Cardinal Dolan closed the homily by sharing a story about a retreat where he was instructed to imagine what he would do if he approached the stable in Bethlehem with the baby Jesus. He was asked later to share his story with the retreat director, and after initial hesitation, he shared what happened.
“Finally, I confessed to him, I asked Mary if I could hold her little baby, and she let me,” said Cardinal Dolan said. “I whispered to that baby in my arms that I loved him with my whole heart and soul, that I needed him very much. I believed him to be the way, the truth and the life.
“I raised my head expecting the retreat director to maybe snicker, or dismiss this rather unsophisticated insight, and instead he replied, ‘Way to go. That’s why he came, so we could hold him and embrace him reborn in our childlike, simple, trusting hearts.’ See, that prisoner was right.”

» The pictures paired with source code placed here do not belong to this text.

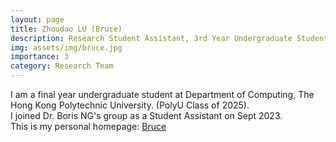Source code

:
 ```yaml
---
layout: page
title: Zhoudao LU (Bruce)
description: Research Student Assistant, 3rd Year Undergraduate Student in Fintech & AI (PolyU)
img: assets/img/bruce.jpg
importance: 3
category: Research Team
---
```


I am a final year undergraduate student at Department of Computing, The Hong Kong Polytechnic University. (PolyU Class of 2025).<br>
I joined Dr. Boris NG's group as a Student Assistant on Sept 2023.<br>
This is my personal homepage: <a href="">Bruce</a>






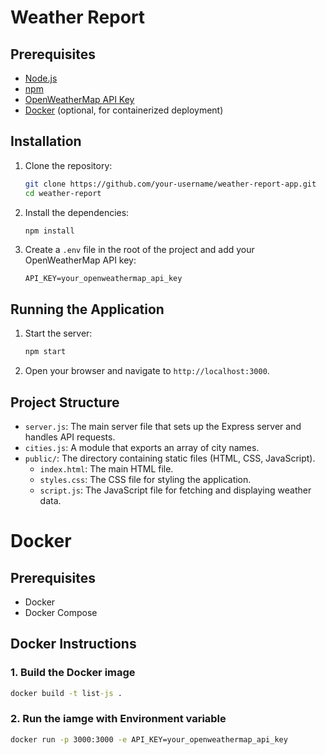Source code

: # Weather Report



## Prerequisites

- [Node.js](https://nodejs.org/)
- [npm](https://www.npmjs.com/)
- [OpenWeatherMap API Key](https://openweathermap.org/api)
- [Docker](https://www.docker.com/) (optional, for containerized deployment)

## Installation

1. Clone the repository:

    ```sh
    git clone https://github.com/your-username/weather-report-app.git
    cd weather-report
    ```

2. Install the dependencies:

    ```sh
    npm install
    ```

3. Create a `.env` file in the root of the project and add your OpenWeatherMap API key:

    ```env
    API_KEY=your_openweathermap_api_key
    ```

## Running the Application

1. Start the server:

    ```sh
    npm start
    ```

2. Open your browser and navigate to `http://localhost:3000`.

## Project Structure

- `server.js`: The main server file that sets up the Express server and handles API requests.
- `cities.js`: A module that exports an array of city names.
- `public/`: The directory containing static files (HTML, CSS, JavaScript).
  - `index.html`: The main HTML file.
  - `styles.css`: The CSS file for styling the application.
  - `script.js`: The JavaScript file for fetching and displaying weather data.

# Docker

## Prerequisites

- Docker
- Docker Compose

## Docker Instructions

### 1. Build the Docker image
```cmd
docker build -t list-js .
 ```

### 2. Run the iamge with Environment variable



```cmd
docker run -p 3000:3000 -e API_KEY=your_openweathermap_api_key
 ```
 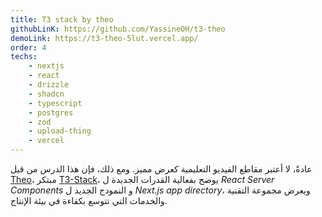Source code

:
 ```yaml
---
title: T3 stack by theo
githubLinK: https://github.com/YassineOH/t3-theo
demoLink: https://t3-theo-5lut.vercel.app/
order: 4
techs: 
    - nextjs
    - react
    - drizzle
    - shadcn
    - typescript
    - postgres
    - zod
    - upload-thing
    - vercel
---
```


عادةً، لا أعتبر مقاطع الفيديو التعليمية كعرض مميز. ومع ذلك، فإن هذا الدرس من قبل <a href="https://www.youtube.com/@t3dotgg" target="_blank">Theo</a>، مبتكر <a href="https://create.t3.gg/" target="_blank">T3-Stack</a>، يوضح بفعالية القدرات الجديدة ل *React Server Components* و النمودج الجديد ل *Next.js app directory*، ويعرض مجموعة التقنية والخدمات التي تتوسع بكفاءة في بيئة الإنتاج.
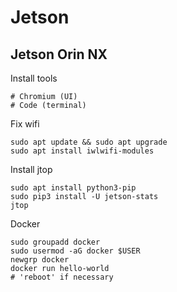 # Jetson

## Jetson Orin NX

Install tools  
```
# Chromium (UI)
# Code (terminal)
```

Fix wifi  
```
sudo apt update && sudo apt upgrade
sudo apt install iwlwifi-modules
```

Install jtop  
```
sudo apt install python3-pip
sudo pip3 install -U jetson-stats
jtop
```

Docker
```
sudo groupadd docker
sudo usermod -aG docker $USER
newgrp docker
docker run hello-world
# 'reboot' if necessary
```

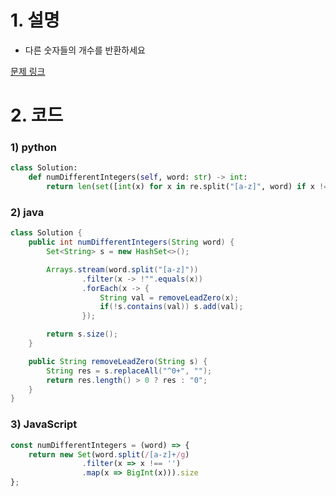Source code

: # 1. 설명
- 다른 숫자들의 개수를 반환하세요


[문제 링크](https://leetcode.com/problems/number-of-different-integers-in-a-string/)

# 2. 코드
### 1) python
```python
class Solution:
    def numDifferentIntegers(self, word: str) -> int:
        return len(set([int(x) for x in re.split("[a-z]", word) if x != '']))
```

### 2) java
```java
class Solution {
    public int numDifferentIntegers(String word) {
        Set<String> s = new HashSet<>();

        Arrays.stream(word.split("[a-z]"))
                .filter(x -> !"".equals(x))
                .forEach(x -> {
                    String val = removeLeadZero(x);
                    if(!s.contains(val)) s.add(val);
                });

        return s.size();
    }

    public String removeLeadZero(String s) {
        String res = s.replaceAll("^0+", "");
        return res.length() > 0 ? res : "0";
    }
}
```

### 3) JavaScript
```js
const numDifferentIntegers = (word) => {
    return new Set(word.split(/[a-z]+/g)
                .filter(x => x !== '')
                .map(x => BigInt(x))).size
};
```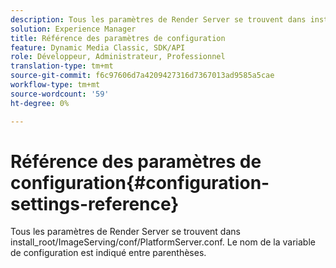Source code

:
 ```yaml
---
description: Tous les paramètres de Render Server se trouvent dans install_root/ImageServing/conf/PlatformServer.conf. Le nom de la variable de configuration est indiqué entre parenthèses.
solution: Experience Manager
title: Référence des paramètres de configuration
feature: Dynamic Media Classic, SDK/API
role: Développeur, Administrateur, Professionnel
translation-type: tm+mt
source-git-commit: f6c97606d7a4209427316d7367013ad9585a5cae
workflow-type: tm+mt
source-wordcount: '59'
ht-degree: 0%

---
```



# Référence des paramètres de configuration{#configuration-settings-reference}

Tous les paramètres de Render Server se trouvent dans install_root/ImageServing/conf/PlatformServer.conf. Le nom de la variable de configuration est indiqué entre parenthèses.

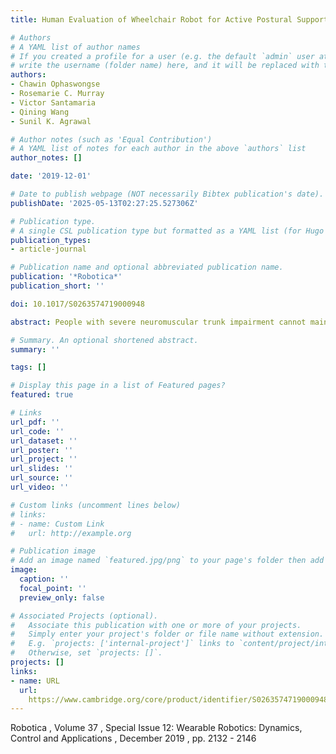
```yaml
---
title: Human Evaluation of Wheelchair Robot for Active Postural Support (WRAPS)

# Authors
# A YAML list of author names
# If you created a profile for a user (e.g. the default `admin` user at `content/authors/admin/`), 
# write the username (folder name) here, and it will be replaced with their full name and linked to their profile.
authors:
- Chawin Ophaswongse
- Rosemarie C. Murray
- Victor Santamaria
- Qining Wang
- Sunil K. Agrawal

# Author notes (such as 'Equal Contribution')
# A YAML list of notes for each author in the above `authors` list
author_notes: []

date: '2019-12-01'

# Date to publish webpage (NOT necessarily Bibtex publication's date).
publishDate: '2025-05-13T02:27:25.527306Z'

# Publication type.
# A single CSL publication type but formatted as a YAML list (for Hugo requirements).
publication_types:
- article-journal

# Publication name and optional abbreviated publication name.
publication: '*Robotica*'
publication_short: ''

doi: 10.1017/S0263574719000948

abstract: People with severe neuromuscular trunk impairment cannot maintain or control upright posture of the upper body in sitting while reaching. Passive orthoses are clinically available to provide support and promote the use of upper extremities in this population. However, these orthoses only position the torso passively without any degree of trunk movement. We introduce for the first time a novel active-assistive torso brace called Wheelchair Robot for Active Postural Support (WRAPS). It consists of two rings over the hips and chest connected by a 2RPS-2UPS parallel robotic device. WRAPS can modulate the displacement of the upper ring and/or the forces applied on the torso through the ring in four degrees-of-freedom (DOF), including rotations and translation in the sagittal and frontal planes.In the present study, we evaluate the design of WRAPS and its functions. Moreover, we discuss the potential effectiveness of WRAPS as a therapeutic robotic tool in people with severe trunk control deficits. The performance of WRAPS was evaluated in seated healthy subjects. Kinematics and surface electromyography (sEMG) were collected when the participants performed selective trunk movements. First, the torso range of motion (tROM) was calculated with WRAPS in transparent mode—zero-force control mode—which was compared with free-guided tROM (no WRAPS) with motion capture system. Second, a position control mode was configured to mobilize the torso along the trajectories obtained with the transparent mode. Our results show that the design of WRAPS suited well the subject’s anthropometrics while supporting the weight of the torso. Importantly, WRAPS can be programmed to replicate the subject’s tROM, without the full activation of torso muscles. This can be critical in individuals with no trunk control. Altogether, these preliminary results indicate the potential applicability of WRAPS to promote active-assistive trunk mobility in people who cannot sit independently because of trunk dysfunction.

# Summary. An optional shortened abstract.
summary: ''

tags: []

# Display this page in a list of Featured pages?
featured: true

# Links
url_pdf: ''
url_code: ''
url_dataset: ''
url_poster: ''
url_project: ''
url_slides: ''
url_source: ''
url_video: ''

# Custom links (uncomment lines below)
# links:
# - name: Custom Link
#   url: http://example.org

# Publication image
# Add an image named `featured.jpg/png` to your page's folder then add a caption below.
image:
  caption: ''
  focal_point: ''
  preview_only: false

# Associated Projects (optional).
#   Associate this publication with one or more of your projects.
#   Simply enter your project's folder or file name without extension.
#   E.g. `projects: ['internal-project']` links to `content/project/internal-project/index.md`.
#   Otherwise, set `projects: []`.
projects: []
links:
- name: URL
  url: 
    https://www.cambridge.org/core/product/identifier/S0263574719000948/type/journal_article
---
```


Robotica , Volume 37 , Special Issue 12: Wearable Robotics: Dynamics, Control and Applications , December 2019 , pp. 2132 - 2146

The opening procession concluded with Cardinal Dolan placing a figure of the baby Jesus in the Christmas crèche. He sprinkled holy water and blessed the crèche with incense before stepping up to the altar for the start of Mass.
“A blessed Christmas everyone,” said Cardinal Dolan in opening Mass. “We all want to be home for Christmas and you are. You’re at St. Patrick’s Cathedral. We gather as family in this beautiful midnight Mass and we accept the invitation of the angels. Come let us adore Him.”
Auxiliary Bishop John O’Hara and retired Auxiliary Bishop Dominick Lagonegro joined Cardinal Dolan on the altar. Other concelebrants included Msgr. Robert Ritchie, rector of St. Patrick’s Cathedral, and Father Joseph LaMorte, vicar general and chancellor of the archdiocese.
Deacon James Bello, director of diaconate life and ministry, read the Gospel from St. Luke. The prayer intentions were spoken in Italian, German, Creole, Igbo, Chinese, Spanish and Tagalog.